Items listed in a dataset
==================================================

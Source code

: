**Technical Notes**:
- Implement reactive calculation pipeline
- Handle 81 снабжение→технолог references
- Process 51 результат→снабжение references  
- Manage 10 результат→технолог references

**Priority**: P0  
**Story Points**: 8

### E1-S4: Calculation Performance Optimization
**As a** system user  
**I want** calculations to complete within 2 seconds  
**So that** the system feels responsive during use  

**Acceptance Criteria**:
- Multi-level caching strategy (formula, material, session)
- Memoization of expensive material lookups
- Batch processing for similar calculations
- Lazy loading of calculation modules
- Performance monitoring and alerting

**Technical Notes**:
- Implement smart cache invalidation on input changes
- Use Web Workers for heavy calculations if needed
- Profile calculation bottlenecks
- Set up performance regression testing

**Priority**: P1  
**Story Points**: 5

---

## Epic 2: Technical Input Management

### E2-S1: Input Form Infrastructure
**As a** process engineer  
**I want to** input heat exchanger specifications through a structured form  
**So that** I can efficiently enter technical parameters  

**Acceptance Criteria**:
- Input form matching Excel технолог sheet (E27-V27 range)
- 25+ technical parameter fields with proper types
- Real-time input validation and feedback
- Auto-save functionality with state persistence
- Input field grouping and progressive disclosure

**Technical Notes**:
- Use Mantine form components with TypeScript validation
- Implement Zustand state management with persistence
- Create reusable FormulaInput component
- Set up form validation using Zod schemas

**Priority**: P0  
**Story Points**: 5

==================================================

§ Work required
Tell how many lines above contain the word "результат". Give the number alone.

§ Expected answer
2